Los científicos afirman que la intervención humana en los cambios del planeta ha alcanzado una magnitud mayor a cualquier desastre natural producido por las propias fuerzas de la naturaleza. Un Estudio del Programa Internacional Geosfera – Biosfera (IGBP) titulado El Cambio Global y el Sistema de la Tierra dice que: “Hasta hace muy poco en la historia de la Tierra, los seres humanos y sus actividades han sido una fuerza insignificante en la dinámica del Sistema de la Tierra. (pero que hoy…) La actividad humana iguala o supera la naturaleza en varios ciclos biogeoquímicos. El alcance de los impactos es global, ya sea a través de los flujos de los ciclos de la tierra o de los cambios acumulativos en sus estados. La velocidad de estos cambios está en el orden de décadas a siglos y no de siglos a milenios en referencia al ritmo de cambio comparable en la dinámica natural del Sistema de la Tierra”.
Pero cuando hablamos de la “intervención humana”, así en general, pareciera que somos todos los que afectamos el planeta y esa visión estaría más cerca de una posición “neomalthusiana”, que explica esta problemática a partir del crecimiento de la población como determinante de la crisis global, olvidando mencionar que la distribución de los bienes en el mundo es totalmente desequilibrada e inequitativa y que, sin duda alguna, son las élites (de norte y sur) quienes ejercen mayor presión en la devastación. Se olvida también que existen miles de culturas, miles de pueblos y millones de prácticas en el mundo que se contraponen a una visión depredadora, resguardando la vigencia y la memoria de culturas sustentables basadas en el cuidado de la diversidad biológica y ecológica, que guarda una potencialidad inimaginable para restaurar los equilibrios necesarios.

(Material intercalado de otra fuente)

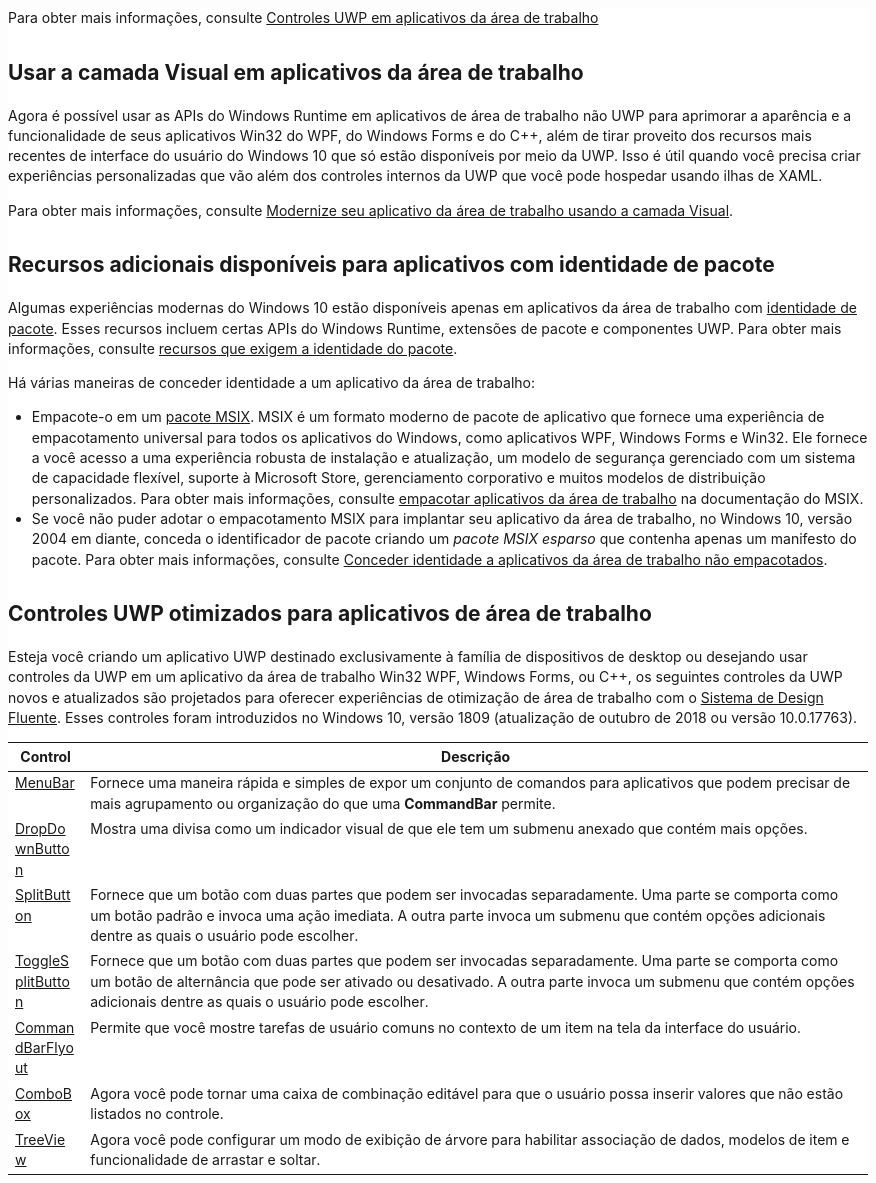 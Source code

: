 Para obter mais informações, consulte [Controles UWP em aplicativos da área de trabalho](xaml-islands.md)

## <a name="use-the-visual-layer-in-desktop-apps"></a>Usar a camada Visual em aplicativos da área de trabalho

Agora é possível usar as APIs do Windows Runtime em aplicativos de área de trabalho não UWP para aprimorar a aparência e a funcionalidade de seus aplicativos Win32 do WPF, do Windows Forms e do C++, além de tirar proveito dos recursos mais recentes de interface do usuário do Windows 10 que só estão disponíveis por meio da UWP. Isso é útil quando você precisa criar experiências personalizadas que vão além dos controles internos da UWP que você pode hospedar usando ilhas de XAML.

Para obter mais informações, consulte [Modernize seu aplicativo da área de trabalho usando a camada Visual](visual-layer-in-desktop-apps.md).

## <a name="additional-features-available-to-apps-with-package-identity"></a>Recursos adicionais disponíveis para aplicativos com identidade de pacote

Algumas experiências modernas do Windows 10 estão disponíveis apenas em aplicativos da área de trabalho com [identidade de pacote](https://docs.microsoft.com/uwp/schemas/appxpackage/uapmanifestschema/element-identity). Esses recursos incluem certas APIs do Windows Runtime, extensões de pacote e componentes UWP. Para obter mais informações, consulte [recursos que exigem a identidade do pacote](modernize-packaged-apps.md).

Há várias maneiras de conceder identidade a um aplicativo da área de trabalho:

* Empacote-o em um [pacote MSIX](/windows/msix/desktop/desktop-to-uwp-root). MSIX é um formato moderno de pacote de aplicativo que fornece uma experiência de empacotamento universal para todos os aplicativos do Windows, como aplicativos WPF, Windows Forms e Win32. Ele fornece a você acesso a uma experiência robusta de instalação e atualização, um modelo de segurança gerenciado com um sistema de capacidade flexível, suporte à Microsoft Store, gerenciamento corporativo e muitos modelos de distribuição personalizados. Para obter mais informações, consulte [empacotar aplicativos da área de trabalho](https://docs.microsoft.com/windows/msix/desktop/desktop-to-uwp-root) na documentação do MSIX.
* Se você não puder adotar o empacotamento MSIX para implantar seu aplicativo da área de trabalho, no Windows 10, versão 2004 em diante, conceda o identificador de pacote criando um *pacote MSIX esparso* que contenha apenas um manifesto do pacote. Para obter mais informações, consulte [Conceder identidade a aplicativos da área de trabalho não empacotados](grant-identity-to-nonpackaged-apps.md).

<a id="desktop-uwp-controls"/>

## <a name="uwp-controls-optimized-for-desktop-apps"></a>Controles UWP otimizados para aplicativos de área de trabalho

Esteja você criando um aplicativo UWP destinado exclusivamente à família de dispositivos de desktop ou desejando usar controles da UWP em um aplicativo da área de trabalho Win32 WPF, Windows Forms, ou C++, os seguintes controles da UWP novos e atualizados são projetados para oferecer experiências de otimização de área de trabalho com o [Sistema de Design Fluente](/windows/uwp/design/fluent-design-system/index). Esses controles foram introduzidos no Windows 10, versão 1809 (atualização de outubro de 2018 ou versão 10.0.17763).

| Control |  Descrição |
|------ |--------------|
| [MenuBar](https://docs.microsoft.com/windows/uwp/design/controls-and-patterns/menus#create-a-menu-bar) | Fornece uma maneira rápida e simples de expor um conjunto de comandos para aplicativos que podem precisar de mais agrupamento ou organização do que uma **CommandBar** permite. |
| [DropDownButton](https://docs.microsoft.com/windows/uwp/design/controls-and-patterns/buttons#create-a-drop-down-button) | Mostra uma divisa como um indicador visual de que ele tem um submenu anexado que contém mais opções.  |
| [SplitButton](https://docs.microsoft.com/windows/uwp/design/controls-and-patterns/buttons#create-a-split-button) | Fornece que um botão com duas partes que podem ser invocadas separadamente. Uma parte se comporta como um botão padrão e invoca uma ação imediata. A outra parte invoca um submenu que contém opções adicionais dentre as quais o usuário pode escolher.|
| [ToggleSplitButton](https://docs.microsoft.com/windows/uwp/design/controls-and-patterns/buttons#create-a-toggle-split-button) | Fornece que um botão com duas partes que podem ser invocadas separadamente. Uma parte se comporta como um botão de alternância que pode ser ativado ou desativado. A outra parte invoca um submenu que contém opções adicionais dentre as quais o usuário pode escolher. |
| [CommandBarFlyout](https://docs.microsoft.com/windows/uwp/design/controls-and-patterns/command-bar-flyout) |  Permite que você mostre tarefas de usuário comuns no contexto de um item na tela da interface do usuário. |
| [ComboBox](https://docs.microsoft.com/windows/uwp/design/controls-and-patterns/combo-box#make-a-combo-box-editable) | Agora você pode tornar uma caixa de combinação editável para que o usuário possa inserir valores que não estão listados no controle.  |
| [TreeView](https://docs.microsoft.com/windows/uwp/design/controls-and-patterns/tree-view) | Agora você pode configurar um modo de exibição de árvore para habilitar associação de dados, modelos de item e funcionalidade de arrastar e soltar.  | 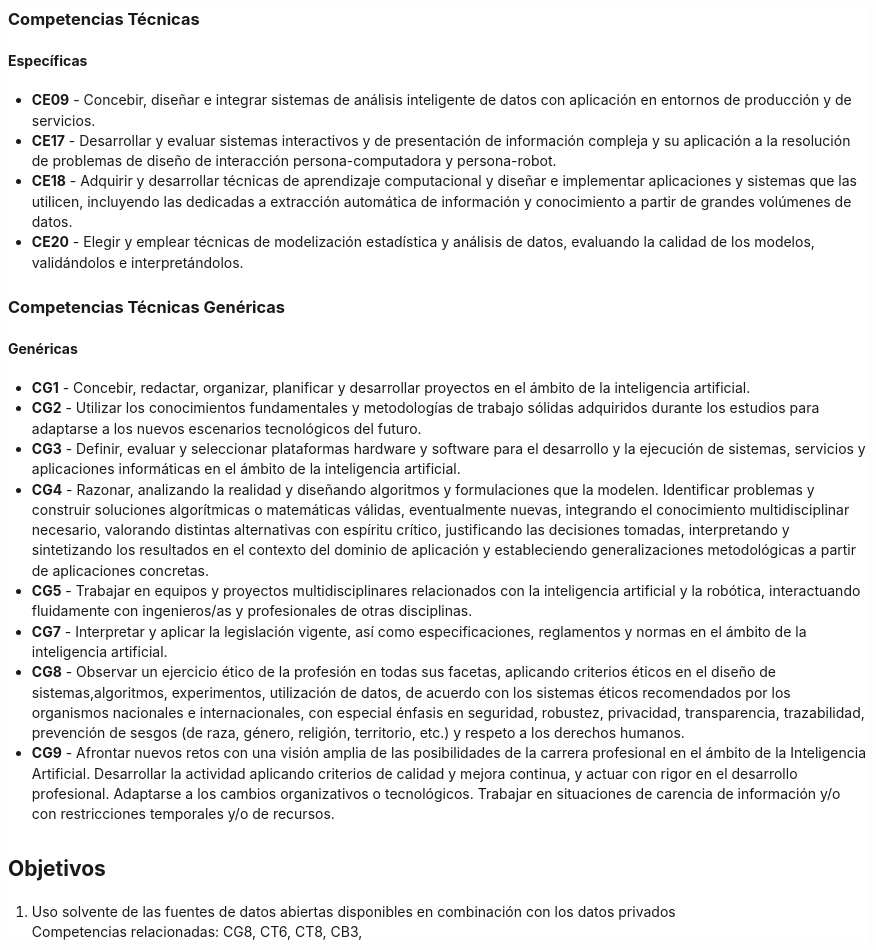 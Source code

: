 ### Competencias Técnicas

#### Específicas

  * **CE09** \- Concebir, diseñar e integrar sistemas de análisis inteligente de datos con aplicación en entornos de producción y de servicios. 
  * **CE17** \- Desarrollar y evaluar sistemas interactivos y de presentación de información compleja y su aplicación a la resolución de problemas de diseño de interacción persona-computadora y persona-robot. 
  * **CE18** \- Adquirir y desarrollar técnicas de aprendizaje computacional y diseñar e implementar aplicaciones y sistemas que las utilicen, incluyendo las dedicadas a extracción automática de información y conocimiento a partir de grandes volúmenes de datos. 
  * **CE20** \- Elegir y emplear técnicas de modelización estadística y análisis de datos, evaluando la calidad de los modelos, validándolos e interpretándolos. 

### Competencias Técnicas Genéricas

#### Genéricas

  * **CG1** \- Concebir, redactar, organizar, planificar y desarrollar proyectos en el ámbito de la inteligencia artificial. 
  * **CG2** \- Utilizar los conocimientos fundamentales y metodologías de trabajo sólidas adquiridos durante los estudios para adaptarse a los nuevos escenarios tecnológicos del futuro. 
  * **CG3** \- Definir, evaluar y seleccionar plataformas hardware y software para el desarrollo y la ejecución de sistemas, servicios y aplicaciones informáticas en el ámbito de la inteligencia artificial. 
  * **CG4** \- Razonar, analizando la realidad y diseñando algoritmos y formulaciones que la modelen. Identificar problemas y construir soluciones algorítmicas o matemáticas válidas, eventualmente nuevas, integrando el conocimiento multidisciplinar necesario, valorando distintas alternativas con espíritu crítico, justificando las decisiones tomadas, interpretando y sintetizando los resultados en el contexto del dominio de aplicación y estableciendo generalizaciones metodológicas a partir de aplicaciones concretas. 
  * **CG5** \- Trabajar en equipos y proyectos multidisciplinares relacionados con la inteligencia artificial y la robótica, interactuando fluidamente con ingenieros/as y profesionales de otras disciplinas. 
  * **CG7** \- Interpretar y aplicar la legislación vigente, así como especificaciones, reglamentos y normas en el ámbito de la inteligencia artificial. 
  * **CG8** \- Observar un ejercicio ético de la profesión en todas sus facetas, aplicando criterios éticos en el diseño de sistemas,algoritmos, experimentos, utilización de datos, de acuerdo con los sistemas éticos recomendados por los organismos nacionales e internacionales, con especial énfasis en seguridad, robustez, privacidad, transparencia, trazabilidad, prevención de sesgos (de raza, género, religión, territorio, etc.) y respeto a los derechos humanos. 
  * **CG9** \- Afrontar nuevos retos con una visión amplia de las posibilidades de la carrera profesional en el ámbito de la Inteligencia Artificial. Desarrollar la actividad aplicando criterios de calidad y mejora continua, y actuar con rigor en el desarrollo profesional. Adaptarse a los cambios organizativos o tecnológicos. Trabajar en situaciones de carencia de información y/o con restricciones temporales y/o de recursos. 

## Objetivos

  1. Uso solvente de las fuentes de datos abiertas disponibles en combinación con los datos privados   
Competencias relacionadas: CG8, CT6, CT8, CB3,
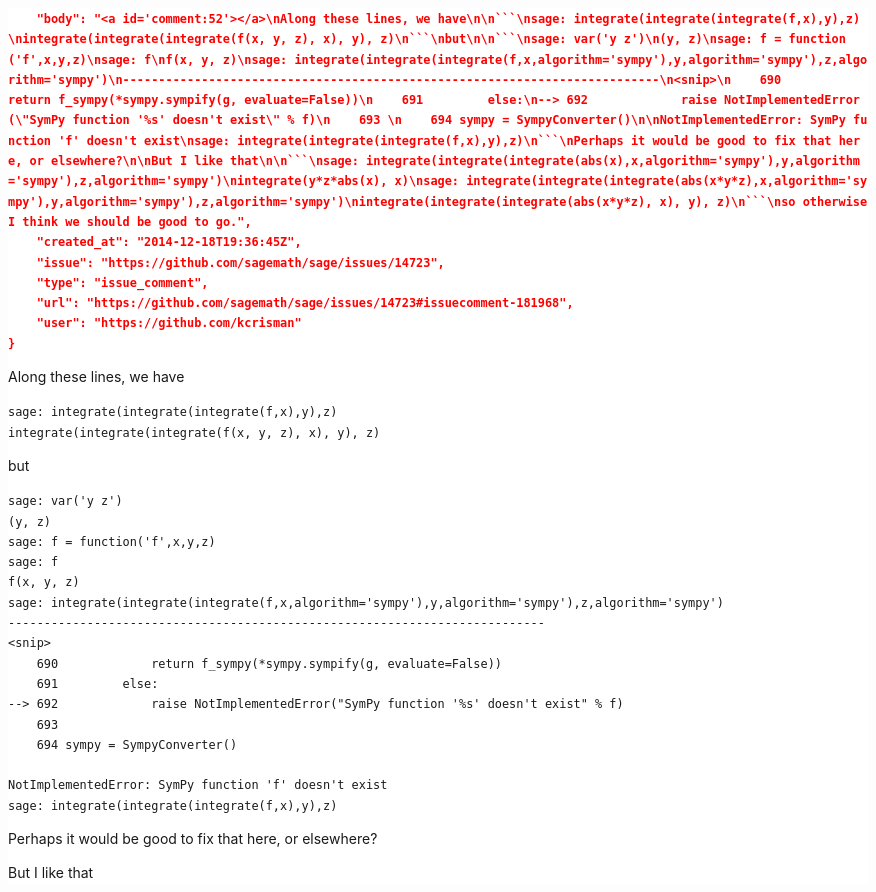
 ```json
    "body": "<a id='comment:52'></a>\nAlong these lines, we have\n\n```\nsage: integrate(integrate(integrate(f,x),y),z)\nintegrate(integrate(integrate(f(x, y, z), x), y), z)\n```\nbut\n\n```\nsage: var('y z')\n(y, z)\nsage: f = function('f',x,y,z)\nsage: f\nf(x, y, z)\nsage: integrate(integrate(integrate(f,x,algorithm='sympy'),y,algorithm='sympy'),z,algorithm='sympy')\n---------------------------------------------------------------------------\n<snip>\n    690             return f_sympy(*sympy.sympify(g, evaluate=False))\n    691         else:\n--> 692             raise NotImplementedError(\"SymPy function '%s' doesn't exist\" % f)\n    693 \n    694 sympy = SympyConverter()\n\nNotImplementedError: SymPy function 'f' doesn't exist\nsage: integrate(integrate(integrate(f,x),y),z)\n```\nPerhaps it would be good to fix that here, or elsewhere?\n\nBut I like that\n\n```\nsage: integrate(integrate(integrate(abs(x),x,algorithm='sympy'),y,algorithm='sympy'),z,algorithm='sympy')\nintegrate(y*z*abs(x), x)\nsage: integrate(integrate(integrate(abs(x*y*z),x,algorithm='sympy'),y,algorithm='sympy'),z,algorithm='sympy')\nintegrate(integrate(integrate(abs(x*y*z), x), y), z)\n```\nso otherwise I think we should be good to go.",
    "created_at": "2014-12-18T19:36:45Z",
    "issue": "https://github.com/sagemath/sage/issues/14723",
    "type": "issue_comment",
    "url": "https://github.com/sagemath/sage/issues/14723#issuecomment-181968",
    "user": "https://github.com/kcrisman"
}
```

<a id='comment:52'></a>
Along these lines, we have

```
sage: integrate(integrate(integrate(f,x),y),z)
integrate(integrate(integrate(f(x, y, z), x), y), z)
```
but

```
sage: var('y z')
(y, z)
sage: f = function('f',x,y,z)
sage: f
f(x, y, z)
sage: integrate(integrate(integrate(f,x,algorithm='sympy'),y,algorithm='sympy'),z,algorithm='sympy')
---------------------------------------------------------------------------
<snip>
    690             return f_sympy(*sympy.sympify(g, evaluate=False))
    691         else:
--> 692             raise NotImplementedError("SymPy function '%s' doesn't exist" % f)
    693 
    694 sympy = SympyConverter()

NotImplementedError: SymPy function 'f' doesn't exist
sage: integrate(integrate(integrate(f,x),y),z)
```
Perhaps it would be good to fix that here, or elsewhere?

But I like that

Los últimos sesenta años han sido, no sólo por confirmación empírica sino científica, los de “más rápida transformación de la relación humana con el mundo natural en la historia de la humanidad” con efectos tales como:
• Alteración dramática de la costa y el hábitat marino.
• Incremento significativo de las tasas de extinción de las especies terrestres y marinas.
• Mayor concentración de nitrógeno y metano en la atmósfera.
• Incremento inusual de la temperatura.
• Mayores frecuencias de grandes inundaciones y desastres naturales.
• Pérdidas significativas de bosques tropicales.
El cambio climático es quizá una de las crisis más emblemáticas de esta devastación pues incluye en sus conexiones todas aquellas razones estructurales que han llevado al planeta y a la humanidad a límites tanáticos.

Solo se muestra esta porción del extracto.